*** Opening of Material for this task ***

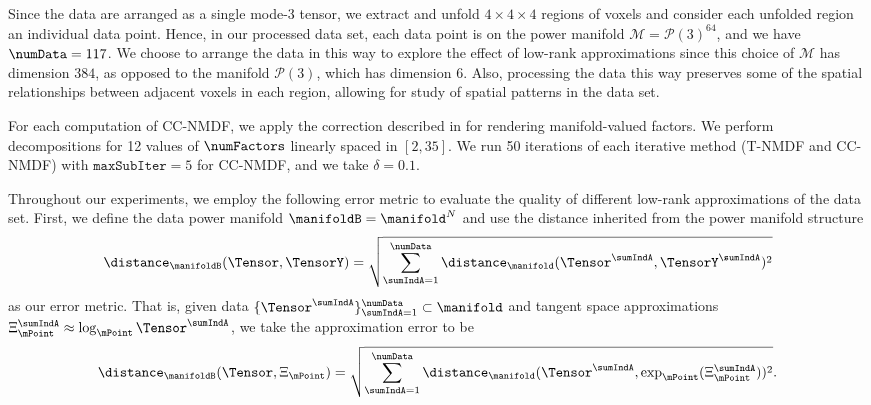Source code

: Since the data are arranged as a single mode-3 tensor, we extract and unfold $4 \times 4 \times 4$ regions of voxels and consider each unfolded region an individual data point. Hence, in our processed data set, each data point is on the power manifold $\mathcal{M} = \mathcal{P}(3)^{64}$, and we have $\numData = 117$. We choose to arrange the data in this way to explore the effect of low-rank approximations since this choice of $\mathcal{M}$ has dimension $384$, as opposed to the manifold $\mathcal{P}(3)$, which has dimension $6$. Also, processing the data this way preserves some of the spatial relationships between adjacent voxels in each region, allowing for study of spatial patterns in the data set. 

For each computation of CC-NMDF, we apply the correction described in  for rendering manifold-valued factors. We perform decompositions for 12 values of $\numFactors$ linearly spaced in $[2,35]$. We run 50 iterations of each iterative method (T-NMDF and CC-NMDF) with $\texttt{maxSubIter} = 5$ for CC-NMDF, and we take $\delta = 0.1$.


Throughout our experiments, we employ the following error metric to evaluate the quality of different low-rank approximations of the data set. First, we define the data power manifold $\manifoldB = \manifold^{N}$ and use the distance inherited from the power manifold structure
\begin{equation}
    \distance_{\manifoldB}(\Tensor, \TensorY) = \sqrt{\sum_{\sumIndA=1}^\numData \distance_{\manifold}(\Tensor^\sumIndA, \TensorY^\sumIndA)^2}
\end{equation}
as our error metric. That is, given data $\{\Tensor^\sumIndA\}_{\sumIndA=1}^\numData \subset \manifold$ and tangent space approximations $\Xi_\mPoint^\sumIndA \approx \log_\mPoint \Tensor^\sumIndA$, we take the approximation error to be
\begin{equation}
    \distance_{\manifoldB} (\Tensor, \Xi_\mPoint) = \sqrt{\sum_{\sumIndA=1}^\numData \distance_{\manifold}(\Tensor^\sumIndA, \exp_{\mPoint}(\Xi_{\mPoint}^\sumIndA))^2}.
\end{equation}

*** Close of Material for this task ***
*** Opening of Material for this task ***

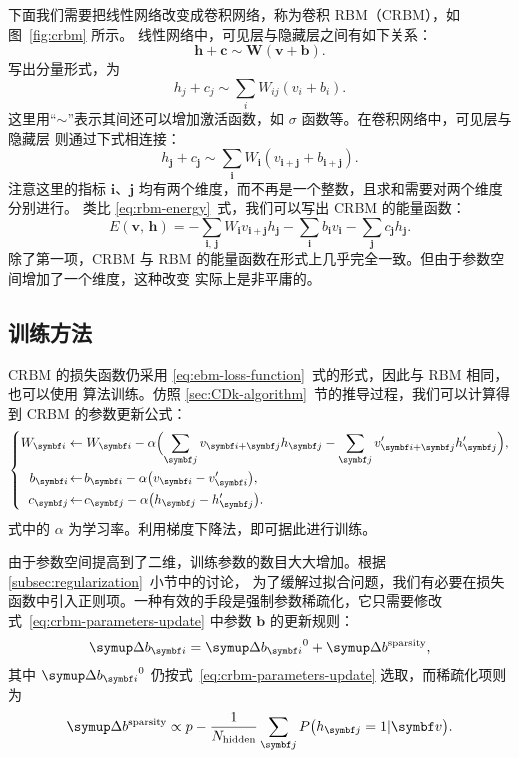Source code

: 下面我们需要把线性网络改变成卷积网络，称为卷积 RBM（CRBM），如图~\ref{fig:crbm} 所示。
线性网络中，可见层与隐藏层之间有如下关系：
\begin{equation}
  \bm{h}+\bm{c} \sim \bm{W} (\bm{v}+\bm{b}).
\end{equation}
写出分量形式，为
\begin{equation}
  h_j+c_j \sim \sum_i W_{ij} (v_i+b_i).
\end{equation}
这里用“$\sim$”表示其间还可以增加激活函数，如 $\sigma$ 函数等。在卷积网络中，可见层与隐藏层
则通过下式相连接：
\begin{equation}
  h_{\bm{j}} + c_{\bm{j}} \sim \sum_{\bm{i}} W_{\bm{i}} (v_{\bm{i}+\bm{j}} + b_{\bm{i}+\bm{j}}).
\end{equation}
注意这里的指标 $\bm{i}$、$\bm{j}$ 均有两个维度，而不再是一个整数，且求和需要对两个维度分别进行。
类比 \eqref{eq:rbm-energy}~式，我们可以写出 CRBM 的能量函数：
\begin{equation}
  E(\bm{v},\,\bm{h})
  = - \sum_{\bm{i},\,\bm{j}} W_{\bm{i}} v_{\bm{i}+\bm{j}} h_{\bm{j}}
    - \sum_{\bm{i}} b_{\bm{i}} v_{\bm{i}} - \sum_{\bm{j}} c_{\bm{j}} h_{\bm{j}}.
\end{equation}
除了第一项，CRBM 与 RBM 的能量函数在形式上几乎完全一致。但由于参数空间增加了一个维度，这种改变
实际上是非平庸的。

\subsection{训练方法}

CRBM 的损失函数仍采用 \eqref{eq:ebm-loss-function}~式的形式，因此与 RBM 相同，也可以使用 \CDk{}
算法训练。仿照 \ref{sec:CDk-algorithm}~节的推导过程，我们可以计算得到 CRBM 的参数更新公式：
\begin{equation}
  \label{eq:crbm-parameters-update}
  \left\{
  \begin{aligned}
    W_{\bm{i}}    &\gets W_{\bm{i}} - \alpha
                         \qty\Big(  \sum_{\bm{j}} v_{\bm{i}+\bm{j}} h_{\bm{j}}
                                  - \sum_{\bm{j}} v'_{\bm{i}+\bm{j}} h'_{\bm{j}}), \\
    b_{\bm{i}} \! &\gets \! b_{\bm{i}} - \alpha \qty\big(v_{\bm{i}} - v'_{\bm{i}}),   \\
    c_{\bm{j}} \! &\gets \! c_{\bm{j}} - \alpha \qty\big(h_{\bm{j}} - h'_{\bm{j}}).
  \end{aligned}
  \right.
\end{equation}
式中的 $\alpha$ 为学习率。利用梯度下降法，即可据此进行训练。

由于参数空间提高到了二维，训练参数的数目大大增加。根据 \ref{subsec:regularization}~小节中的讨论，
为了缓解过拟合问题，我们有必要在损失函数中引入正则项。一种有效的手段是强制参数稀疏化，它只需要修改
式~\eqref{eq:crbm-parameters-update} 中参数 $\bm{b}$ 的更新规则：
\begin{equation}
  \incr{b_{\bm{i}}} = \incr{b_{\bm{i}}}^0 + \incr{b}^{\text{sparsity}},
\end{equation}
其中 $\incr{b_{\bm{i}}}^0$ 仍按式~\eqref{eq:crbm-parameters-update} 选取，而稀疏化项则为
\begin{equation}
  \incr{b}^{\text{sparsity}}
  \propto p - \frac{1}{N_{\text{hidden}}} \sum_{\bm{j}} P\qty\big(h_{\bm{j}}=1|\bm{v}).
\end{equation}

*** Close of Material for this task ***
*** Opening of Material for this task ***

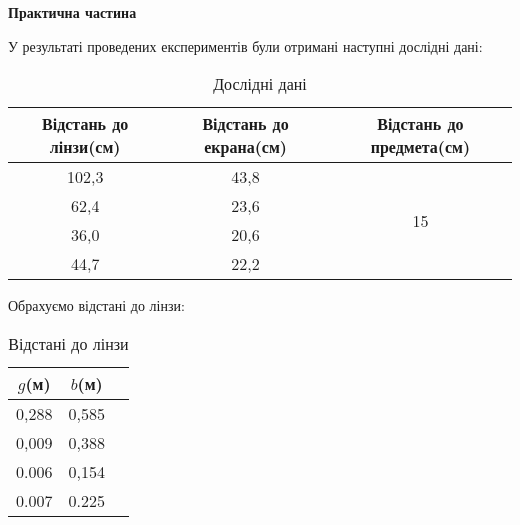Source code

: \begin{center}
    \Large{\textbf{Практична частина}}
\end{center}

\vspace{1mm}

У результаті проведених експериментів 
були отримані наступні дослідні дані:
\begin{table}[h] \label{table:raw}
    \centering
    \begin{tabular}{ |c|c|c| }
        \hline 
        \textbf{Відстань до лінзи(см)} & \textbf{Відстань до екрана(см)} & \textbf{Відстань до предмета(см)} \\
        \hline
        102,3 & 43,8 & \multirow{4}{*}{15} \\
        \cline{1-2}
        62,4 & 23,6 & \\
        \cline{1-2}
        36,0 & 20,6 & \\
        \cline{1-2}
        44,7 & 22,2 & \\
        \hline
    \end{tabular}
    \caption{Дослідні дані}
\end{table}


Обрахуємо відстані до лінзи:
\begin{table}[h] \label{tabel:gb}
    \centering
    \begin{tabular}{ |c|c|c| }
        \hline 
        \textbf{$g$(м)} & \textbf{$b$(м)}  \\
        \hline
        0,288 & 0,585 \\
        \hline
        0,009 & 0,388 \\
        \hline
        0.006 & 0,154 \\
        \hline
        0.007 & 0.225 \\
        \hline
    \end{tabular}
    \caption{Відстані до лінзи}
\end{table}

*** Close of Material for this task ***

Tell how many lines in the data hold the string "incr". Only the number is wanted.

3